KATHMANDU: The government has reignited the process of distributing new stock exchange licenses for private sector investment, marking a significant development in Nepal’s securities market. This process, delayed for years due to disputes and allegations of manipulation, gained momentum following the recent appointment of Santosh Narayan Shrestha as Chairman of the Nepal Securities Board. Approximately three weeks after Shrestha’s appointment, the Cabinet decided to forward a previously prepared study committee report on new exchange licenses to the Ministry of Finance for further review.
This decision has sparked mixed reactions. While some interpret it as a directive for implementation, others see it as an attempt to sideline the report entirely. Notably, the report had not reached the Finance Ministry by Monday’s office hours, raising questions about the government’s intentions.

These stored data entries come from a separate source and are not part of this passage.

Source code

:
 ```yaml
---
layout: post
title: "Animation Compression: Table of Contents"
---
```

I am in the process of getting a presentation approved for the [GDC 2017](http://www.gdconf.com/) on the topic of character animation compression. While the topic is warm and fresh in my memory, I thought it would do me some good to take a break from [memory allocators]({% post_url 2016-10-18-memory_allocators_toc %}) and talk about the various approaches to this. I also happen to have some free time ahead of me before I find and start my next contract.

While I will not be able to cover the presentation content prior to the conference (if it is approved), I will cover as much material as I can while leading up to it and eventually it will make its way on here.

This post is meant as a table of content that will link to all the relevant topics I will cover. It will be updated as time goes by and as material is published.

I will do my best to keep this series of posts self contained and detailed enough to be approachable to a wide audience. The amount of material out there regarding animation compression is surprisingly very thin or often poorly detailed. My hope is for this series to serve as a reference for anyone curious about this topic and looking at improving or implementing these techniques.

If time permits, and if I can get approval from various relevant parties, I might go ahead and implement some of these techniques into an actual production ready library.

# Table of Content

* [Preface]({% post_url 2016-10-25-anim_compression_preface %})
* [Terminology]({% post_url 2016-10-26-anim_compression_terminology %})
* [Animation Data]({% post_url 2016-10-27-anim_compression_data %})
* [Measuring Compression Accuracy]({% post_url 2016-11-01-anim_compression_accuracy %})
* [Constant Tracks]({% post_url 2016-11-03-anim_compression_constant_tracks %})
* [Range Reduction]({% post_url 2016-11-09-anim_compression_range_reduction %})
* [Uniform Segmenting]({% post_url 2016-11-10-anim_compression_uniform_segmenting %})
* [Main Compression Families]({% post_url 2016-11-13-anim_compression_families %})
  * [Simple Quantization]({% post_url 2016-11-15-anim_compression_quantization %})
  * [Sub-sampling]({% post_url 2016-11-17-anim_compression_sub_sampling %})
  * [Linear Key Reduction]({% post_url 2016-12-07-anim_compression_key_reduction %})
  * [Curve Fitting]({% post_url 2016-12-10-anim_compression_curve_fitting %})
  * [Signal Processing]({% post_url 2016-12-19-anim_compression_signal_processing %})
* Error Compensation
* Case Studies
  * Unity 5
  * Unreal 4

A History of Controversy and Allegations
The process of distributing new stock exchange licenses has been fraught with controversy. Critics allege that the Nepal Securities Board was influenced by intermediaries, leading to accusations of institutional corruption and financial manipulation. In 2080 BS (2023 AD), then-Prime Minister Pushpa Kamal Dahal halted the process following protests in both parliament and on the streets. The protests stemmed from claims that the license distribution process favored certain business houses, undermining the integrity of the securities market.
Former Securities Board Chairman Ramesh Hamal initiated the licensing process by amending the *Securities Market Operation Regulations, 2064*, allowing private limited companies to invest in stock exchanges. This move, which deviated from international standards, drew criticism for increasing the investment cap from 10 percent to 15 percent of the total share capital. Previously, only banks, financial institutions, securities dealers, and listed organizations were permitted to invest in the securities market.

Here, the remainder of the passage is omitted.